5 具体的な展開や結果がまだ見えない段階で、これからの局面がどうなっていくのか、それを想像するのが構想である。見えないものを想像すること、いまだ可能性でしかないものをそうぞうすること、その繰り返しが大局観につながってくるのだ。
6 日本食は、目・鼻・口のすべてで、食というイベントを楽しませてくれるだ。その国の文化が反映、象徴されるものはさまざまあると思うが、食べ物や料理もそうしたものの一つだと思う。まちがいなく、日本の食文化は世界に誇れるものだろう。
7 海外のニュースということに関してだが、外国人の考え方や心情や考え方を理解する上でも日本のテレビはもっと海外のニュースを放映すべきだと思う。
8 極めれば極めるほど基本に近づいていくような気がする。相当なレベルまで行っても、なかなか基本通りにはできない。

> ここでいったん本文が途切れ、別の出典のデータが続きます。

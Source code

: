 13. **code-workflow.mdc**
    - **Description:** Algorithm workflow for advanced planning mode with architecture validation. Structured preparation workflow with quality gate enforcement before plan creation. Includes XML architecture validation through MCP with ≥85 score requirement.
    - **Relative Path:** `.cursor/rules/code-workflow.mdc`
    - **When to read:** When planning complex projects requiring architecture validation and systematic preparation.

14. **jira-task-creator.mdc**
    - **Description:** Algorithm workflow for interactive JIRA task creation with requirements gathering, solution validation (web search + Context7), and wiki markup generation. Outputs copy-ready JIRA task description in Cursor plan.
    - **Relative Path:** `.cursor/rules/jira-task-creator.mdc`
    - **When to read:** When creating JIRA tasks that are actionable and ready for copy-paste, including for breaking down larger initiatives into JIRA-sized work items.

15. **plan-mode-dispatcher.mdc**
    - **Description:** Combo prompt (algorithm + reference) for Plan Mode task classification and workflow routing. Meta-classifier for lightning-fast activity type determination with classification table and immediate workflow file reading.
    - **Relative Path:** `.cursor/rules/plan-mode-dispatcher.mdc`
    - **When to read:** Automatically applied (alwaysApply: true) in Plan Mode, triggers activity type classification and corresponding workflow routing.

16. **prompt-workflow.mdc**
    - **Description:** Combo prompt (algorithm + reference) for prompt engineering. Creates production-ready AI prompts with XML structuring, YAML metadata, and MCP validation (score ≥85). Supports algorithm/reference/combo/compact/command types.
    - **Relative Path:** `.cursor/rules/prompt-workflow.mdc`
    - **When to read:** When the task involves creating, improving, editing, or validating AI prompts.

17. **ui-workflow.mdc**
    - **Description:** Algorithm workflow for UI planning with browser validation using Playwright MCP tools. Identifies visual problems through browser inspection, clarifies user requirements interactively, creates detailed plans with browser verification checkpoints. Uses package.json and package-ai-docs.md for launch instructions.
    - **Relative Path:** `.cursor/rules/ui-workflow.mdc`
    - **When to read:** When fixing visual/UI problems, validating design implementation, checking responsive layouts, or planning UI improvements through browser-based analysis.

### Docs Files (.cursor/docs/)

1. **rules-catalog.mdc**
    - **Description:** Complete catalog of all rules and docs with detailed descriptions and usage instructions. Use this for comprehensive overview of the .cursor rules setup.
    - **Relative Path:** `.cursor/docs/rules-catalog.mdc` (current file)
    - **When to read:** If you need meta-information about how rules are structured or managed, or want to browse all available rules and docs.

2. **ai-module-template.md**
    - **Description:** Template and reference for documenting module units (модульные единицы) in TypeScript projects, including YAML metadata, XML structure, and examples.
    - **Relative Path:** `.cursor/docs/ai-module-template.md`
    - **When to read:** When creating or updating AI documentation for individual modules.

できないから応用している。いちばん理想的なのが、基本。そんな風に思うときがある。
9 日本に住んで、日本語を話すことが多いので、普段はおだやかな性格だと自分では思う。でも、英語で考えて話すときは、やはり性格もストレートというか、論理的になりがちである。「〜みたいな」、「〜のような」をいった曖昧さがなくなる。だから日本語で考えるときと、英語で考えるときでは、同じことを考えても結論が違うこともある。

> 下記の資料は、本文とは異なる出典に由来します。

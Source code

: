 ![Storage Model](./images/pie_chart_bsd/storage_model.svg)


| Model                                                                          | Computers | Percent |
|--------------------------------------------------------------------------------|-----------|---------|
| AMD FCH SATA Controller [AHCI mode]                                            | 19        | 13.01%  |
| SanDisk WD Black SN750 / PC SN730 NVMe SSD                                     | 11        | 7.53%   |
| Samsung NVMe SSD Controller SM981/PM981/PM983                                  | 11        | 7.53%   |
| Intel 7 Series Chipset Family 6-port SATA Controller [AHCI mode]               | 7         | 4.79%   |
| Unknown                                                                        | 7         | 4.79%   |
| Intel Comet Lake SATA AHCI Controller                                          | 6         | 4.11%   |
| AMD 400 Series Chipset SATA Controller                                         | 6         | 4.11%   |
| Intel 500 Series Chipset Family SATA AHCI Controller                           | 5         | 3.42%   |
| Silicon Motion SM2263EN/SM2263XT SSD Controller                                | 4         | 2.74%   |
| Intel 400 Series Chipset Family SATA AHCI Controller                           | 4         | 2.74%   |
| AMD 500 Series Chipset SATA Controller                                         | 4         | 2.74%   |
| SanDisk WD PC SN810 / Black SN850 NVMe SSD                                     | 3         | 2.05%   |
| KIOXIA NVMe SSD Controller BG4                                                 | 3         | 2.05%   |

10 窮地にあっても取り乱さないということは、環境のせいにしないということでもある。うまくいかないのは環境のせいだという人がいるが、どんなに悪い環境にいたとしても、よくなろうと努力する余地はある。
11 後日、ドーレンさんから聞かされた。そんな母親を説得し、私を快く旅立たせてくれたのは父親だった。子供が本当にやりたいこと、進もうとする道を見つけたとき、それを親が反対するのは間違っている。そういって、父親は母親を説得したという。
という風に、レドモンド九段が人生の折節に感じたり考えたことを優しい言葉でわかりやすく語っています。
個人的なことですが、本の中に詳しくでてくるドーレン先生(元大学教授)は毎夏USコングレスでお会いし、最近では親しく言葉を交わしているしている。先生は日本語に大変堪能な方だから。(笑) もし、この先生が13歳のマイケル翔年を日本に行こうと誘わなかったら、今のレドモンド九段はなかったし、アメリカの囲碁の歴史もまた少し違ったものになっていたと思われます。人の出会いの不思議です。
今後レドモンド九段は米国の囲碁普及にも力を注がれるらしいので、遅からず米国の囲碁界は今よりも数段活況を呈し、力をつけてくることは間違いないと思います。
いい本を出してくれたレドモンド九段にお礼を言いたいと思います。
いつも『もの言う翔年』を読んでくださりありがとうございます。